▸ **PROBLEM DESCRIPTION**: Every line from the top of the records through the one bearing "# Location of event." is to be reproduced exactly, and pictures are to be left out.

Dataset excerpts:
• • • • •
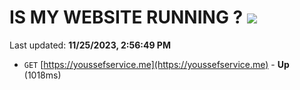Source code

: # IS MY WEBSITE RUNNING ? [![](https://img.shields.io/static/v1?label=Sponsor&message=%E2%9D%A4&logo=GitHub&color=%23fe8e86)](https://github.com/sponsors/<username>)

Last updated: **11/25/2023, 2:56:49 PM**

- `GET` [https://youssefservice.me](https://youssefservice.me) - **Up** (1018ms)
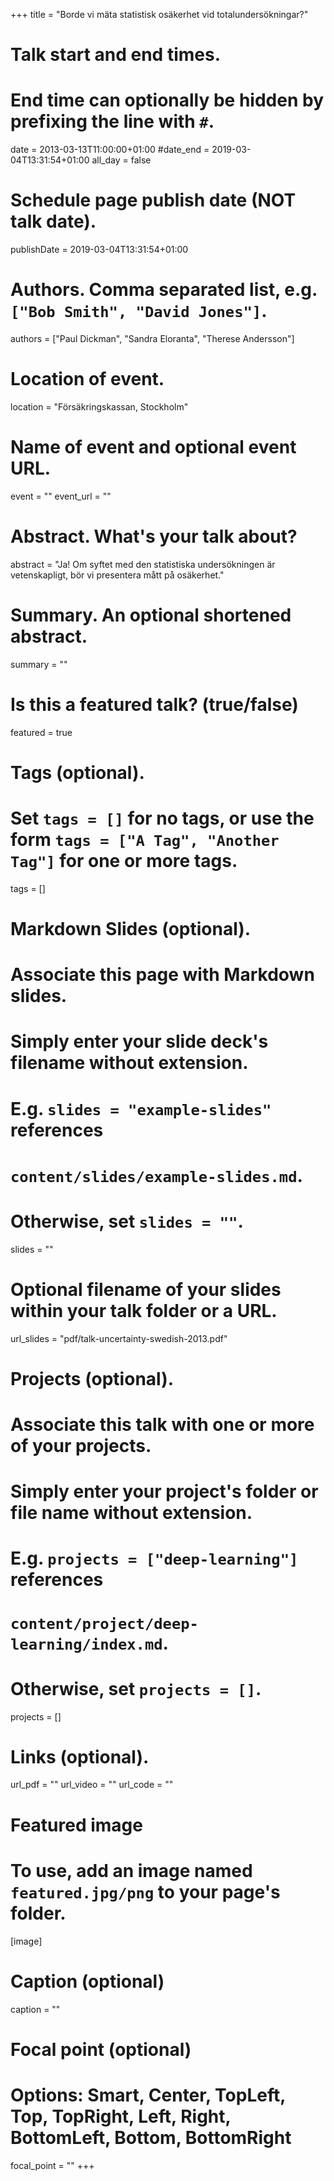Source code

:+++
title = "Borde vi mäta statistisk osäkerhet vid totalundersökningar?"

# Talk start and end times.
#   End time can optionally be hidden by prefixing the line with `#`.
date = 2013-03-13T11:00:00+01:00
#date_end = 2019-03-04T13:31:54+01:00
all_day = false

# Schedule page publish date (NOT talk date).
publishDate = 2019-03-04T13:31:54+01:00

# Authors. Comma separated list, e.g. `["Bob Smith", "David Jones"]`.
authors = ["Paul Dickman", "Sandra Eloranta", "Therese Andersson"]

# Location of event.
location = "Försäkringskassan, Stockholm"

# Name of event and optional event URL.
event = ""
event_url = ""

# Abstract. What's your talk about?
abstract = "Ja! Om syftet med den statistiska undersökningen är vetenskapligt, bör vi presentera mått på osäkerhet."

# Summary. An optional shortened abstract.
summary = ""

# Is this a featured talk? (true/false)
featured = true

# Tags (optional).
#   Set `tags = []` for no tags, or use the form `tags = ["A Tag", "Another Tag"]` for one or more tags.
tags = []

# Markdown Slides (optional).
#   Associate this page with Markdown slides.
#   Simply enter your slide deck's filename without extension.
#   E.g. `slides = "example-slides"` references 
#   `content/slides/example-slides.md`.
#   Otherwise, set `slides = ""`.
slides = ""

# Optional filename of your slides within your talk folder or a URL.
url_slides = "pdf/talk-uncertainty-swedish-2013.pdf"

# Projects (optional).
#   Associate this talk with one or more of your projects.
#   Simply enter your project's folder or file name without extension.
#   E.g. `projects = ["deep-learning"]` references 
#   `content/project/deep-learning/index.md`.
#   Otherwise, set `projects = []`.
projects = []

# Links (optional).
url_pdf = ""
url_video = ""
url_code = ""

# Featured image
# To use, add an image named `featured.jpg/png` to your page's folder. 
[image]
  # Caption (optional)
  caption = ""

  # Focal point (optional)
  # Options: Smart, Center, TopLeft, Top, TopRight, Left, Right, BottomLeft, Bottom, BottomRight
  focal_point = ""
+++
• • • • •
▸ **ANSWER TO THIS EXERCISE**:
Source code

: # IS MY WEBSITE RUNNING ? [![](https://img.shields.io/static/v1?label=Sponsor&message=%E2%9D%A4&logo=GitHub&color=%23fe8e86)](https://github.com/sponsors/<username>)

Last updated: **11/25/2023, 2:56:49 PM**

- `GET` [https://youssefservice.me](https://youssefservice.me) - **Up** (1018ms)
Source code

:+++
title = "Borde vi mäta statistisk osäkerhet vid totalundersökningar?"

# Talk start and end times.
#   End time can optionally be hidden by prefixing the line with `#`.
date = 2013-03-13T11:00:00+01:00
#date_end = 2019-03-04T13:31:54+01:00
all_day = false

# Schedule page publish date (NOT talk date).
publishDate = 2019-03-04T13:31:54+01:00

# Authors. Comma separated list, e.g. `["Bob Smith", "David Jones"]`.
authors = ["Paul Dickman", "Sandra Eloranta", "Therese Andersson"]

# Location of event.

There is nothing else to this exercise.